In healthy relationships, you don’t have to work so hard emotionally all the time.
Overgiving can be defined as a relationship that has become so unhealthily enmeshed that people lose their individual strength and autonomy. Typically, a person with these types of traits feels overly responsible for others and picks up the slack in relationships and at work. They want everyone to be happy, so they go overboard and become people pleasers and peacemakers in their relationships. They have difficulty asserting their own needs for fear of rejection or disapproval.
If you’re an overgiver, it can be difficult to step back and let others learn from their mistakes. Though you mean well, you want to overhelp or fix people, or believe that you need to intervene.
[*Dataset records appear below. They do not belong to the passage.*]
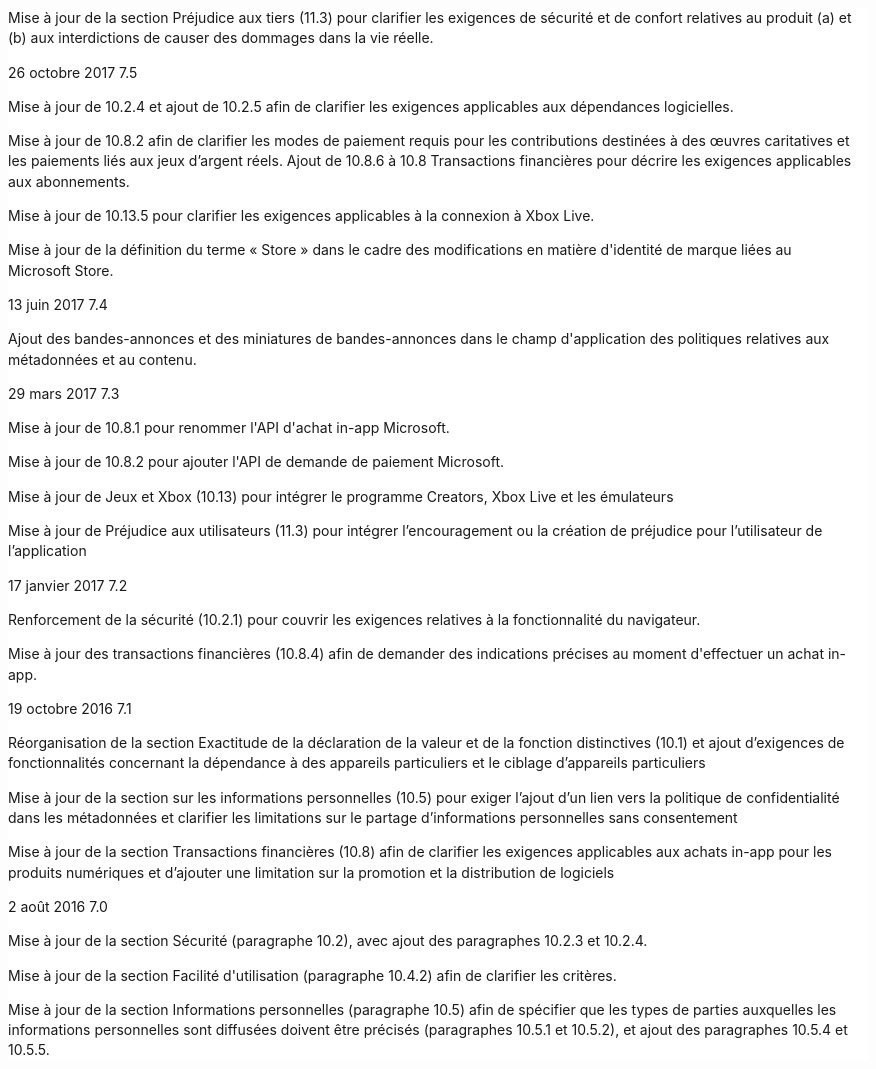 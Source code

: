 <td><p>Mise à jour de la section Préjudice aux tiers (11.3) pour clarifier les exigences de sécurité et de confort relatives au produit (a) et (b) aux interdictions de causer des dommages dans la vie réelle.</p></td>
</tr>
<tr class="even">
<td>26 octobre 2017</td>
<td>7.5</td>
<td><p>Mise à jour de 10.2.4 et ajout de 10.2.5 afin de clarifier les exigences applicables aux dépendances logicielles.</p>
<p>Mise à jour de 10.8.2 afin de clarifier les modes de paiement requis pour les contributions destinées à des œuvres caritatives et les paiements liés aux jeux d’argent réels. Ajout de 10.8.6 à 10.8 Transactions financières pour décrire les exigences applicables aux abonnements.</p>
<p>Mise à jour de 10.13.5 pour clarifier les exigences applicables à la connexion à Xbox Live.</p>
<p>Mise à jour de la définition du terme « Store » dans le cadre des modifications en matière d'identité de marque liées au Microsoft Store.</p></td>
</tr>
<tr class="odd">
<td>13 juin 2017</td>
<td>7.4</td>
<td><p>Ajout des bandes-annonces et des miniatures de bandes-annonces dans le champ d'application des politiques relatives aux métadonnées et au contenu.</p></td>
</tr>
<tr class="even">
<td>29 mars 2017</td>
<td>7.3</td>
<td><p>Mise à jour de 10.8.1 pour renommer l'API d'achat in-app Microsoft.</p>
<p>Mise à jour de 10.8.2 pour ajouter l'API de demande de paiement Microsoft.</p>
<p>Mise à jour de Jeux et Xbox (10.13) pour intégrer le programme Creators, Xbox Live et les émulateurs</p>
<p>Mise à jour de Préjudice aux utilisateurs (11.3) pour intégrer l’encouragement ou la création de préjudice pour l’utilisateur de l’application</p></td>
</tr>
<tr class="odd">
<td>17 janvier 2017</td>
<td>7.2</td>
<td><p>Renforcement de la sécurité (10.2.1) pour couvrir les exigences relatives à la fonctionnalité du navigateur.</p>
<p>Mise à jour des transactions financières (10.8.4) afin de demander des indications précises au moment d'effectuer un achat in-app.</p></td>
</tr>
<tr class="even">
<td>19 octobre 2016</td>
<td>7.1</td>
<td><p>Réorganisation de la section Exactitude de la déclaration de la valeur et de la fonction distinctives (10.1) et ajout d’exigences de fonctionnalités concernant la dépendance à des appareils particuliers et le ciblage d’appareils particuliers</p>
<p>Mise à jour de la section sur les informations personnelles (10.5) pour exiger l’ajout d’un lien vers la politique de confidentialité dans les métadonnées et clarifier les limitations sur le partage d’informations personnelles sans consentement</p>
<p>Mise à jour de la section Transactions financières (10.8) afin de clarifier les exigences applicables aux achats in-app pour les produits numériques et d’ajouter une limitation sur la promotion et la distribution de logiciels</p></td>
</tr>
<tr class="odd">
<td>2 août 2016</td>
<td>7.0</td>
<td><p>Mise à jour de la section Sécurité (paragraphe 10.2), avec ajout des paragraphes 10.2.3 et 10.2.4.</p>
<p>Mise à jour de la section Facilité d'utilisation (paragraphe 10.4.2) afin de clarifier les critères.</p>
<p>Mise à jour de la section Informations personnelles (paragraphe 10.5) afin de spécifier que les types de parties auxquelles les informations personnelles sont diffusées doivent être précisés (paragraphes 10.5.1 et 10.5.2), et ajout des paragraphes 10.5.4 et 10.5.5.</p>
You might have learned this habit from living with someone who is struggling with drinking or who has narcissism or experiences anxiety.
Not All Overgivers Are Empaths
Many caring people have tendencies to overgive, but not all of them are empaths. Giving too much is more an instinct to control and caretake than an indicator of how much empathy someone has. You can be an overgiver without being an empath. Empaths absorb the stress and symptoms of others, a trait not shared by all overgivers. Commonly, however, both may struggle to set boundaries and perceive others as being separate. Their healing involves learning to be attentive listeners without feeling that it is their job to take on others’ problems.
Overgivers have good intentions and genuinely want to help, but they tend to neglect their own needs and overgive to the point of exhaustion, even to people who treat them poorly. They are at risk of becoming martyrs. Giving is supposed to feel good. If it doesn’t, something is off.
Evaluate your mode of giving using the traits below so that the gift of being of service to others can feel more balanced and gratifying.
Traits of an Overgiver From The Genius of Empathy
- I put others’ needs above my own.
- I keep giving to people who don’t reciprocate.
- I feel exhausted from overhelping or being a martyr.
- I am a people pleaser, working overtime to make others happy.
- I feel guilty saying no or asking for help.
- I can be overcontrolling and micromanage others’ lives or offer unsolicited advice.
- I fear rejection or abandonment if I express my needs.
- I try to rescue people from their problems.
- I believe it is my job to take on the suffering of others and the world.
- I can smother people with my generosity.
The more traits you identify with, the higher you tend to be an overgiver. Having even one trait suggests some overgiving is present. Be gentle with yourself. Begin to balance how much you give and receive. Your goal is to express empathy in a balanced way and feel good.